Author Nicholas Clapp featured at Mark Twain Center
Where else but in Virginia City could a penniless Irish miner in a few short years amass a fortune greater than any of America’s robber barons, simply by dint of hard work and intuition, and remain a humble, caring human being?
Documentary filmmaker and award-winning writer Nicholas Clapp, author of the book "Virginia City to Dance with the Devil" will be the featured writer at Mark Twain Community Center, 500 Sam Clemens Ave., Dayton, on Wednesday, Feb. 24. The free presentation is hosted by Storey County Library. It begins at 7 p.m. Purchase a $5 raffle ticket for a chance to win a copy of the book.

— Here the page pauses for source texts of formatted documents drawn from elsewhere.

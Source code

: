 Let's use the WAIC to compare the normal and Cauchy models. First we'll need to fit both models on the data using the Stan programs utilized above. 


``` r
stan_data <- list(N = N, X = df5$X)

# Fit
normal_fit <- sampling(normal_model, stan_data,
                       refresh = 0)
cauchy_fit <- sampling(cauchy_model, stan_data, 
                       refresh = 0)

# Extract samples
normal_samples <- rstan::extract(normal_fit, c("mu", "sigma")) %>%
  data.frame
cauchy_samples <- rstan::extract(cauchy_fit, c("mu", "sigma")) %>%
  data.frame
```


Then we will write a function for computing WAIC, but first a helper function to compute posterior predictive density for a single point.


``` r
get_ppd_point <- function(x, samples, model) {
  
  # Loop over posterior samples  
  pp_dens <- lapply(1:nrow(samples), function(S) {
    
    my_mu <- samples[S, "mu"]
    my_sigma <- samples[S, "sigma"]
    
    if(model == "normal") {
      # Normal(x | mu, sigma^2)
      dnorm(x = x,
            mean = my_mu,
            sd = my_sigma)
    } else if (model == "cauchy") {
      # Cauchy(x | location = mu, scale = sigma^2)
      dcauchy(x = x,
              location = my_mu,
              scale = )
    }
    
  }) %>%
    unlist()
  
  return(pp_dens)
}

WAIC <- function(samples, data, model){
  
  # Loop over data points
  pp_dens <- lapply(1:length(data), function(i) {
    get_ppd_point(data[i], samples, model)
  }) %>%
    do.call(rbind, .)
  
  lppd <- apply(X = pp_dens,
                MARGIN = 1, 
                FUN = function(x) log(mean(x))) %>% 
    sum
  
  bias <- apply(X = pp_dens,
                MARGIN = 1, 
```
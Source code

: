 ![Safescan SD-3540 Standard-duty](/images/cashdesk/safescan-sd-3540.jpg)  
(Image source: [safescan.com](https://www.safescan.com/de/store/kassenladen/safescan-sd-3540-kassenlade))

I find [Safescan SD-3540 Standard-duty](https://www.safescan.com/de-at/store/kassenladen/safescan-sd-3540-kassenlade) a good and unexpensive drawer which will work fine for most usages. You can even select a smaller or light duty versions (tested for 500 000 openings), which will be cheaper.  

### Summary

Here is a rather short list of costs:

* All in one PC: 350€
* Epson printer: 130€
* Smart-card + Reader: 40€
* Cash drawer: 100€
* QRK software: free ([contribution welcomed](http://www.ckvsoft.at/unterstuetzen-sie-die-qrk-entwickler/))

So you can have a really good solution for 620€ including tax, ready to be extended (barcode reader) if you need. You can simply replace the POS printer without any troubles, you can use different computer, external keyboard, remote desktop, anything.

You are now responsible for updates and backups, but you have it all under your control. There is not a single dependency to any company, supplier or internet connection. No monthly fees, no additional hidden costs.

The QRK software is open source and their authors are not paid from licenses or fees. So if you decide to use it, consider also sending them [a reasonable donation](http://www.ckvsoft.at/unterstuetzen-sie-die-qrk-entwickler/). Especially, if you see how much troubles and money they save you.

Learn how Mark Twain discovered and honed his comic voice, and notorious badman Sam Brown was lined with lead, with a coroner’s jury concluding, “It served him right.” Hear also of Julia Bulette, a kindly harlot beloved of the city’s firemen, who was the toast of a rowdy Fourth of July parade.
In Virginia City mines, men plunged into the scalding, hazardous heart of the earth, tantamount to partnering with hell’s dread demon, so that they could enjoy five Shakespeare companies performing at once, food rivaling Delmonico’s in New York, and frocks ordered directly from Paris that could be worn in this barren, windswept middle of nowhere. Virginia City’s twenty turbulent bonanza years—what a time it was!

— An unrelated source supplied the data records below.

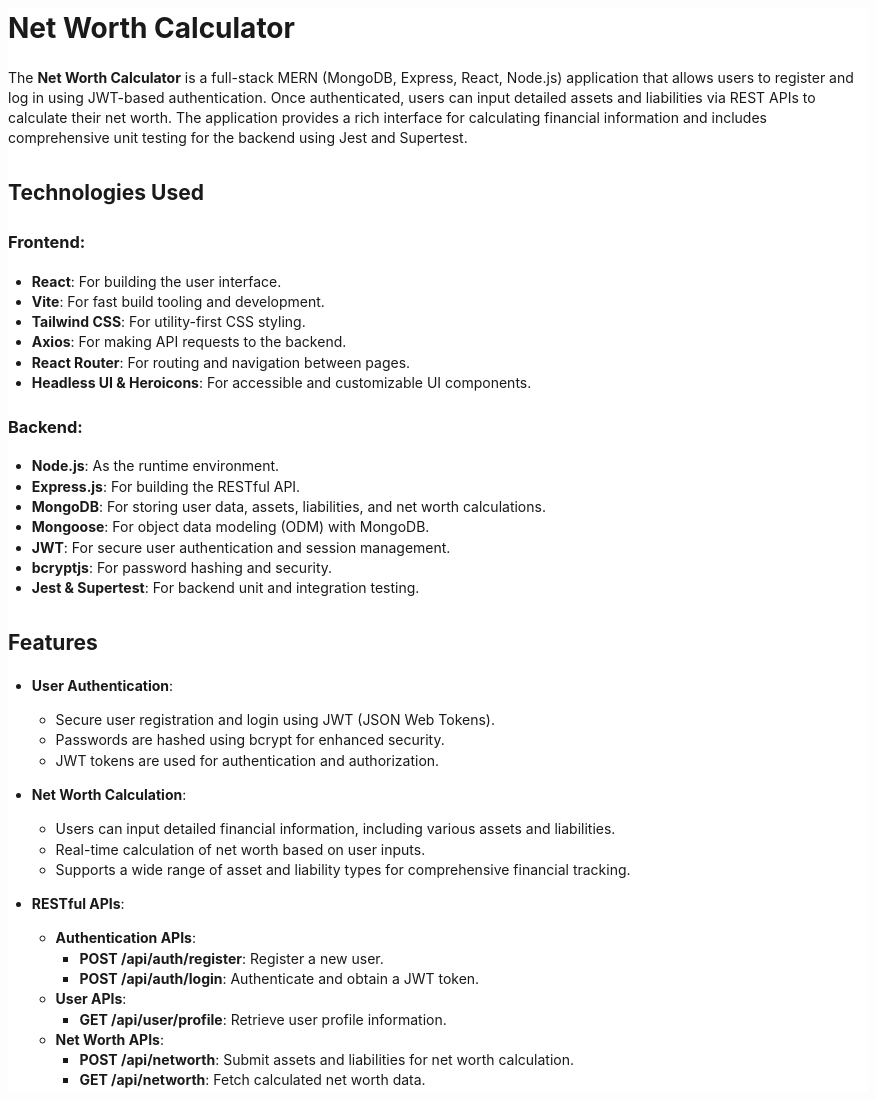 
# Net Worth Calculator

The **Net Worth Calculator** is a full-stack MERN (MongoDB, Express, React, Node.js) application that allows users to register and log in using JWT-based authentication. Once authenticated, users can input detailed assets and liabilities via REST APIs to calculate their net worth. The application provides a rich interface for calculating financial information and includes comprehensive unit testing for the backend using Jest and Supertest.


## Technologies Used

### Frontend:
- **React**: For building the user interface.
- **Vite**: For fast build tooling and development.
- **Tailwind CSS**: For utility-first CSS styling.
- **Axios**: For making API requests to the backend.
- **React Router**: For routing and navigation between pages.
- **Headless UI & Heroicons**: For accessible and customizable UI components.

### Backend:
- **Node.js**: As the runtime environment.
- **Express.js**: For building the RESTful API.
- **MongoDB**: For storing user data, assets, liabilities, and net worth calculations.
- **Mongoose**: For object data modeling (ODM) with MongoDB.
- **JWT**: For secure user authentication and session management.
- **bcryptjs**: For password hashing and security.
- **Jest & Supertest**: For backend unit and integration testing.


## Features

- **User Authentication**:
  - Secure user registration and login using JWT (JSON Web Tokens).
  - Passwords are hashed using bcrypt for enhanced security.
  - JWT tokens are used for authentication and authorization.

- **Net Worth Calculation**:
  - Users can input detailed financial information, including various assets and liabilities.
  - Real-time calculation of net worth based on user inputs.
  - Supports a wide range of asset and liability types for comprehensive financial tracking.

- **RESTful APIs**:
  - **Authentication APIs**:
    - **POST /api/auth/register**: Register a new user.
    - **POST /api/auth/login**: Authenticate and obtain a JWT token.
  - **User APIs**:
    - **GET /api/user/profile**: Retrieve user profile information.
  - **Net Worth APIs**:
    - **POST /api/networth**: Submit assets and liabilities for net worth calculation.
    - **GET /api/networth**: Fetch calculated net worth data.
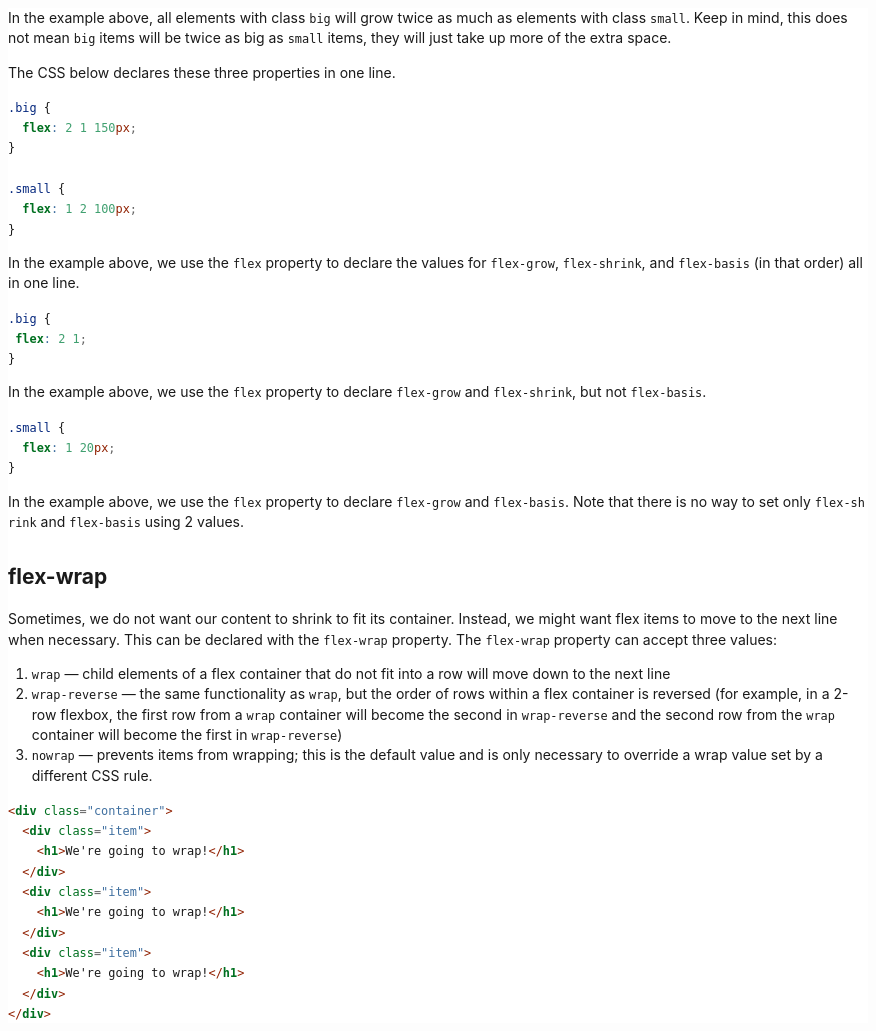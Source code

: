 In the example above, all elements with class `big` will grow twice as much as elements with class `small`. Keep in mind, this does not mean `big` items will be twice as big as `small` items, they will just take up more of the extra space.

The CSS below declares these three properties in one line.

```css
.big {
  flex: 2 1 150px;
}
 
.small {
  flex: 1 2 100px;
}
```

In the example above, we use the `flex` property to declare the values for `flex-grow`, `flex-shrink`, and `flex-basis` (in that order) all in one line.

```css
.big {
 flex: 2 1;
}
```

In the example above, we use the `flex` property to declare `flex-grow` and `flex-shrink`, but not `flex-basis`.

```css
.small {
  flex: 1 20px;
}
```

In the example above, we use the `flex` property to declare `flex-grow` and `flex-basis`. Note that there is no way to set only `flex-shrink` and `flex-basis` using 2 values.



## flex-wrap

Sometimes, we do not want our content to shrink to fit its container. Instead, we might want flex items to move to the next line when necessary. This can be declared with the `flex-wrap` property. The `flex-wrap` property can accept three values:

1. `wrap` — child elements of a flex container that do not fit into a row will move down to the next line
2. `wrap-reverse` — the same functionality as `wrap`, but the order of rows within a flex container is reversed (for example, in a 2-row flexbox, the first row from a `wrap` container will become the second in `wrap-reverse` and the second row from the `wrap` container will become the first in `wrap-reverse`)
3. `nowrap` — prevents items from wrapping; this is the default value and is only necessary to override a wrap value set by a different CSS rule.

```html
<div class="container">
  <div class="item">
    <h1>We're going to wrap!</h1>
  </div>
  <div class="item">
    <h1>We're going to wrap!</h1>
  </div>
  <div class="item">
    <h1>We're going to wrap!</h1>
  </div>
</div>
```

Clapp has explored, filmed, and written about the deserts of the world. In Arabia, he led an expedition that discovered and unearthed the lost city of Ubar, celebrated in both the Bible and the Arabian Nights. Closer to home, he has written about and roamed the deserts of the American West, with particular interest in the history of mining camps.

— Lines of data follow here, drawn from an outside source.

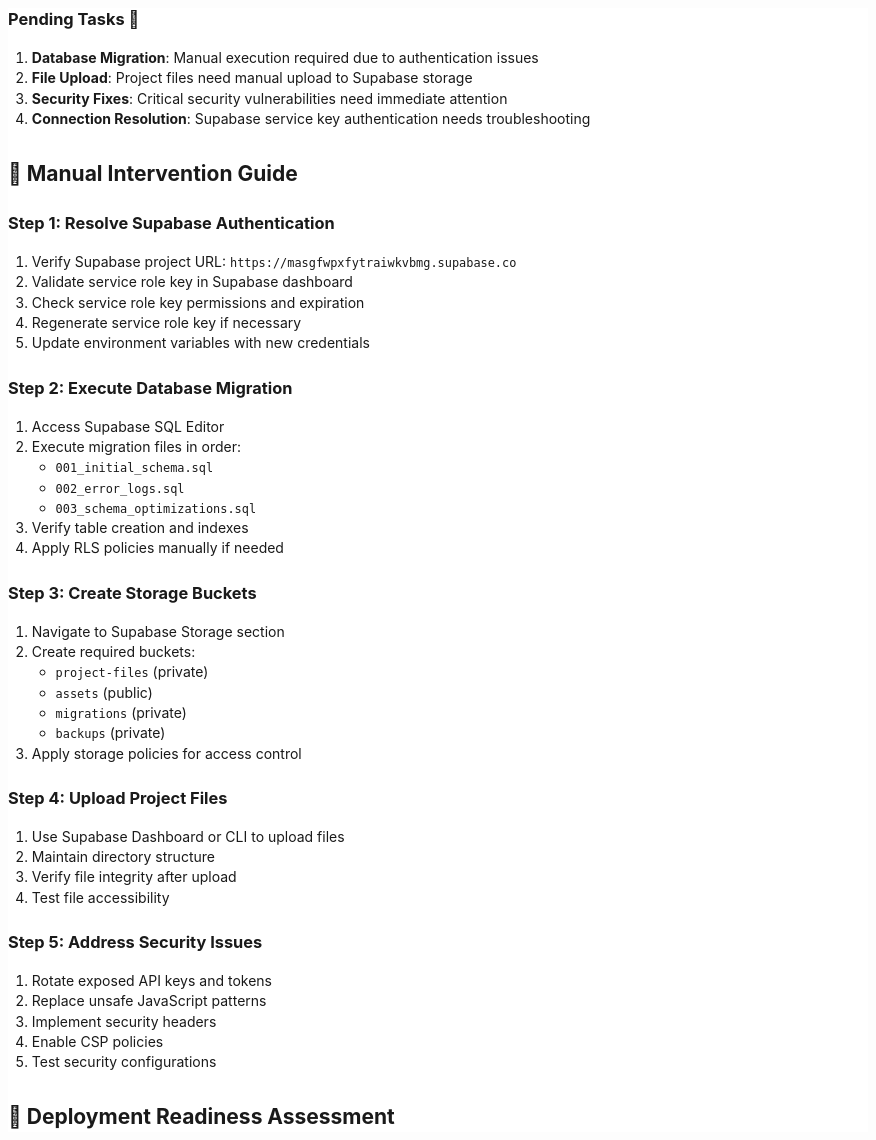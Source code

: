 ### Pending Tasks 🔄
1. **Database Migration**: Manual execution required due to authentication issues
2. **File Upload**: Project files need manual upload to Supabase storage
3. **Security Fixes**: Critical security vulnerabilities need immediate attention
4. **Connection Resolution**: Supabase service key authentication needs troubleshooting

## 🔧 Manual Intervention Guide

### Step 1: Resolve Supabase Authentication
1. Verify Supabase project URL: `https://masgfwpxfytraiwkvbmg.supabase.co`
2. Validate service role key in Supabase dashboard
3. Check service role key permissions and expiration
4. Regenerate service role key if necessary
5. Update environment variables with new credentials

### Step 2: Execute Database Migration
1. Access Supabase SQL Editor
2. Execute migration files in order:
   - `001_initial_schema.sql`
   - `002_error_logs.sql`
   - `003_schema_optimizations.sql`
3. Verify table creation and indexes
4. Apply RLS policies manually if needed

### Step 3: Create Storage Buckets
1. Navigate to Supabase Storage section
2. Create required buckets:
   - `project-files` (private)
   - `assets` (public)
   - `migrations` (private)
   - `backups` (private)
3. Apply storage policies for access control

### Step 4: Upload Project Files
1. Use Supabase Dashboard or CLI to upload files
2. Maintain directory structure
3. Verify file integrity after upload
4. Test file accessibility

### Step 5: Address Security Issues
1. Rotate exposed API keys and tokens
2. Replace unsafe JavaScript patterns
3. Implement security headers
4. Enable CSP policies
5. Test security configurations

## 🚀 Deployment Readiness Assessment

His grandfather Daniel was a miner and when Nick was 12, he tagged along on a shift working at the 800-foot level in the same mine where his grandfather later died in an underground accident. His great uncle George was the proprietor of a minstrel show touring mining camps, and Hannah Clapp was an 1850s Nevada schoolmarm. It was only natural then, that Nick, along with his wife Bonnie, was drawn to Virginia City and a quest to recount and graphically illustrate the day-in, day-out story—and excitement—of a ramshackle desert settlement destined to become the richest place on earth during its boom years.
"Nick Clapp’s book has it all — great photographs, wonderful illustrations, a beautiful layout and delightfully written. What a wonderful book," said Robert A. Nylen, curator of history, Nevada State Museum." It is a must-have for anyone interested in the history of Virginia City."